É muito interessante ver a União Africana agora fazendo parte do G20, e fico esperançosa quanto aos possíveis impactos disso no FMI. Você sabe que o sistema está abalado, e há expectativas como essa, que poderiam ser muito boas.

Isso está acontecendo, então eu acho que os MDBs (bancos multilaterais de desenvolvimentos na sigla em inglês, instituições intergovernamentais destinadas à promoção do desenvolvimento econômico e social em escala internacional) e os líderes mundiais precisam mostrar maior liderança política e acelerar seus esforços para implementar recomendações de alternativas como essa, sim. Porque elas já estão lá, e mais ou menos todos concordam que desbloqueamos a questão dos SDR, um potencial de recursos muito importante. Mas é claro que os proprietários do capital, os credores do Banco Mundial e outros devem realmente estar por trás desta reforma.

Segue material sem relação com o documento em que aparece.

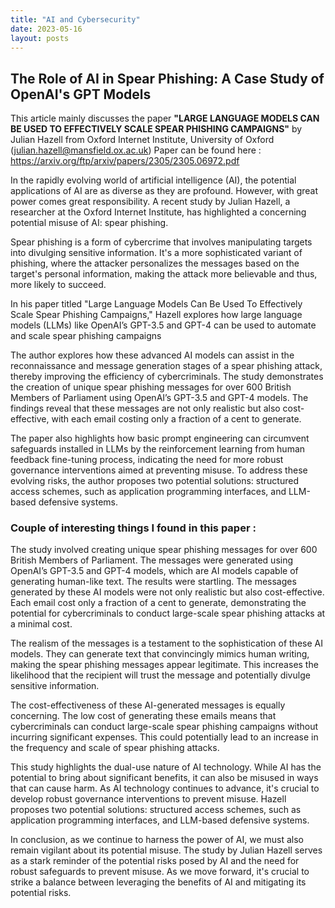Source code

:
 ```yaml
---
title: "AI and Cybersecurity"
date: 2023-05-16
layout: posts
---
```

## The Role of AI in Spear Phishing: A Case Study of OpenAI's GPT Models

This article mainly discusses the paper **"LARGE LANGUAGE MODELS CAN BE USED TO EFFECTIVELY
SCALE SPEAR PHISHING CAMPAIGNS"** by Julian Hazell from Oxford Internet Institute, University of Oxford (julian.hazell@mansfield.ox.ac.uk)
Paper can be found here : https://arxiv.org/ftp/arxiv/papers/2305/2305.06972.pdf

In the rapidly evolving world of artificial intelligence (AI), the potential applications of AI are as diverse as they are profound. However, with great power comes great responsibility. A recent study by Julian Hazell, a researcher at the Oxford Internet Institute, has highlighted a concerning potential misuse of AI: spear phishing.

Spear phishing is a form of cybercrime that involves manipulating targets into divulging sensitive information. It's a more sophisticated variant of phishing, where the attacker personalizes the messages based on the target's personal information, making the attack more believable and thus, more likely to succeed.

In his paper titled "Large Language Models Can Be Used To Effectively Scale Spear Phishing Campaigns," Hazell explores how large language models (LLMs) like OpenAI’s GPT-3.5 and GPT-4 can be used to automate and scale spear phishing campaigns

The author explores how these advanced AI models can assist in the reconnaissance and message generation stages of a spear phishing attack, thereby improving the efficiency of cybercriminals. The study demonstrates the creation of unique spear phishing messages for over 600 British Members of Parliament using OpenAI’s GPT-3.5 and GPT-4 models. The findings reveal that these messages are not only realistic but also cost-effective, with each email costing only a fraction of a cent to generate.

The paper also highlights how basic prompt engineering can circumvent safeguards installed in LLMs by the reinforcement learning from human feedback fine-tuning process, indicating the need for more robust governance interventions aimed at preventing misuse. To address these evolving risks, the author proposes two potential solutions: structured access schemes, such as application programming interfaces, and LLM-based defensive systems.

### Couple of interesting things I found in this paper :
The study involved creating unique spear phishing messages for over 600 British Members of Parliament. The messages were generated using OpenAI’s GPT-3.5 and GPT-4 models, which are AI models capable of generating human-like text. The results were startling. The messages generated by these AI models were not only realistic but also cost-effective. Each email cost only a fraction of a cent to generate, demonstrating the potential for cybercriminals to conduct large-scale spear phishing attacks at a minimal cost.

The realism of the messages is a testament to the sophistication of these AI models. They can generate text that convincingly mimics human writing, making the spear phishing messages appear legitimate. This increases the likelihood that the recipient will trust the message and potentially divulge sensitive information.

The cost-effectiveness of these AI-generated messages is equally concerning. The low cost of generating these emails means that cybercriminals can conduct large-scale spear phishing campaigns without incurring significant expenses. This could potentially lead to an increase in the frequency and scale of spear phishing attacks.

This study highlights the dual-use nature of AI technology. While AI has the potential to bring about significant benefits, it can also be misused in ways that can cause harm. As AI technology continues to advance, it's crucial to develop robust governance interventions to prevent misuse. Hazell proposes two potential solutions: structured access schemes, such as application programming interfaces, and LLM-based defensive systems.

In conclusion, as we continue to harness the power of AI, we must also remain vigilant about its potential misuse. The study by Julian Hazell serves as a stark reminder of the potential risks posed by AI and the need for robust safeguards to prevent misuse. As we move forward, it's crucial to strike a balance between leveraging the benefits of AI and mitigating its potential risks.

Esses bancos poderiam ser a chave para destravar o financiamento climático necessário – com urgência e em escala global?

Os MDBs não conseguem alcançar tudo o que precisamos. A colaboração com o capital nacional, com os bancos públicos de desenvolvimento também é necessária, e essa é a realidade com que precisamos trabalhar.

Nos níveis locais, é mais fácil saber o que pode ser feito. E isso pode ser beneficiado por uma discussão fiscal, contemplando impostos para uso doméstico que passam por uma transferência de tributação internacional, como por exemplo no mercado de carbono ou no imposto sobre carbono, que tem que voltar para desenvolver um país. Portanto, o que quero dizer é que o benefício do imposto deve permanecer nos países, e as atividades globais que fazem parte desse sistema têm de financiar o que acontece pelo clima nos países em desenvolvimento.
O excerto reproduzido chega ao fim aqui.